Ce ne sera pas non plus si grave pour ses nombreux lecteurs qui finissent presque par se lasser d’une si longue attente. Parce que la masse qui a permis à Eric Zemmour d’atteindre 19% dans les sondages n’est pas dupe. Dans ses tréfonds, elle sent bien que son héros est trop brutal pour ce que la vie démocratique a encore de classique, trop entier pour ce qu’elle a de compromis, de négociation permanente entre le réel et les principes.
Elle a trouvé en son champion quelque chose de fondamental qui lui avait toujours manqué : voter en se faisant totalement plaisir, sans autre exigence que d’avoir le droit, pour une fois, d’être accordée sur beaucoup de plans avec une vision extrême et décapante de la France, de son identité à sauvegarder, de l’immigration de masse à refuser, d’une police et d’une Justice métamorphosées, d’une autorité de l’Etat à refonder. Le citoyen qui votera en faveur de Zemmour aura déjà vécu un grand moment de libération : il n’aura plus été obligé d’avoir des arrière-pensées secrètes et sulfureuses puisque Eric Zemmour les aura constituées telles des évidences, des affirmations. Pour Marine Le Pen, même si elle a décidé de chasser de son projet ce qui pourrait heurter l’électeur dont elle espère tout, l’issue prévisible est la même que pour Eric Zemmour. Elle sera battue au second tour.
Et l’avenir du RN sera assumé par Jordan Bardella qui a autant de talent médiatique qu’elle, puis peut-être en 2027 par Marion Maréchal qui chassera bien un jour ses hésitations.
Qui peut alors vaincre Emmanuel Macron au second tour ?

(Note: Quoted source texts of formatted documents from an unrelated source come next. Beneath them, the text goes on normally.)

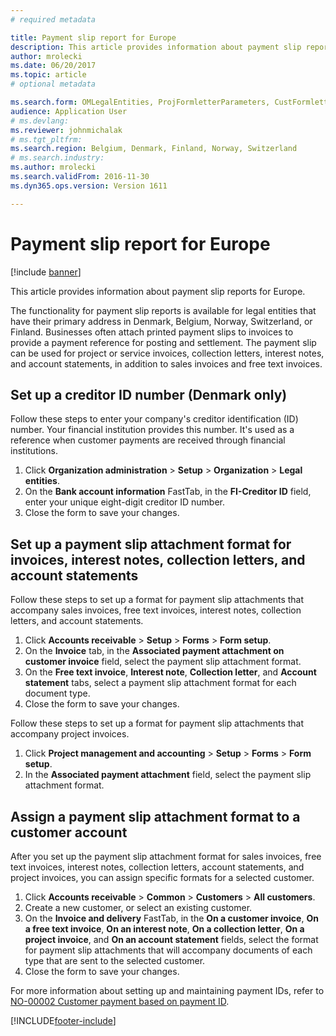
 ```yaml
---
# required metadata

title: Payment slip report for Europe
description: This article provides information about payment slip reports for Europe.
author: mrolecki
ms.date: 06/20/2017
ms.topic: article
# optional metadata

ms.search.form: OMLegalEntities, ProjFormletterParameters, CustFormletterParameters
audience: Application User
# ms.devlang: 
ms.reviewer: johnmichalak
# ms.tgt_pltfrm: 
ms.search.region: Belgium, Denmark, Finland, Norway, Switzerland
# ms.search.industry: 
ms.author: mrolecki
ms.search.validFrom: 2016-11-30
ms.dyn365.ops.version: Version 1611

---
```


# Payment slip report for Europe

[!include [banner](../../includes/banner.md)]

This article provides information about payment slip reports for Europe.

The functionality for payment slip reports is available for legal entities that have their primary address in Denmark, Belgium, Norway, Switzerland, or Finland. Businesses often attach printed payment slips to invoices to provide a payment reference for posting and settlement. The payment slip can be used for project or service invoices, collection letters, interest notes, and account statements, in addition to sales invoices and free text invoices.

## Set up a creditor ID number (Denmark only)
Follow these steps to enter your company's creditor identification (ID) number. Your financial institution provides this number. It's used as a reference when customer payments are received through financial institutions.

1.  Click **Organization administration** &gt; **Setup** &gt; **Organization** &gt; **Legal entities**.
2.  On the **Bank account information** FastTab, in the **FI-Creditor ID** field, enter your unique eight-digit creditor ID number.
3.  Close the form to save your changes.

## Set up a payment slip attachment format for invoices, interest notes, collection letters, and account statements
Follow these steps to set up a format for payment slip attachments that accompany sales invoices, free text invoices, interest notes, collection letters, and account statements.

1.  Click **Accounts receivable** &gt; **Setup** &gt; **Forms** &gt; **Form setup**.
2.  On the **Invoice** tab, in the **Associated payment attachment on customer invoice** field, select the payment slip attachment format.
3.  On the **Free text invoice**, **Interest note**, **Collection letter**, and **Account statement** tabs, select a payment slip attachment format for each document type.
4.  Close the form to save your changes.

Follow these steps to set up a format for payment slip attachments that accompany project invoices.

1.  Click **Project management and accounting** &gt; **Setup** &gt; **Forms** &gt; **Form setup**.
2.  In the **Associated payment attachment** field, select the payment slip attachment format.

## Assign a payment slip attachment format to a customer account
After you set up the payment slip attachment format for sales invoices, free text invoices, interest notes, collection letters, account statements, and project invoices, you can assign specific formats for a selected customer.

1.  Click **Accounts receivable** &gt; **Common** &gt; **Customers** &gt; **All customers**.
2.  Create a new customer, or select an existing customer.
3.  On the **Invoice and delivery** FastTab, in the **On a customer invoice**, **On a free text invoice**, **On an interest note**, **On a collection letter**, **On a project invoice**, and **On an account statement** fields, select the format for payment slip attachments that will accompany documents of each type that are sent to the selected customer.
4.  Close the form to save your changes.


For more information about setting up and maintaining payment IDs, refer to [NO-00002 Customer payment based on payment ID](../norway/no-00002-customer-payment-based-payment-id.md).



[!INCLUDE[footer-include](../../../includes/footer-banner.md)]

Au risque de déchaîner plus que jamais les foudres sommaires et condescendantes de ceux qui méprisent LR, je ne peux que confirmer les prévisions faites déjà il y a longtemps et qui au second tour affichaient Xavier Bertrand clairement devant Emmanuel Macron.
Le 4 décembre, les militants LR auront choisi, parmi les cinq candidats, celui ou celle qui les représentera et dont je ne doute pas, pour une fois, que les quatre autres concurrents seront totalement solidaires. La campagne, ensuite, sera rude mais la personnalité qui portera les espoirs de la droite authentique, celle de l’audace mais aussi celle du possible, ne devra pas avoir des pudeurs de chaisière pour dénoncer le cynisme d’un président venant jouer à l’homme de droite quand sur des registres capitaux pour les Français il les a abandonnés et que sur le plan international il a fait de notre pays une nation en larmes, ne cessant de s’excuser de ce pour quoi elle n’a rien à se reprocher.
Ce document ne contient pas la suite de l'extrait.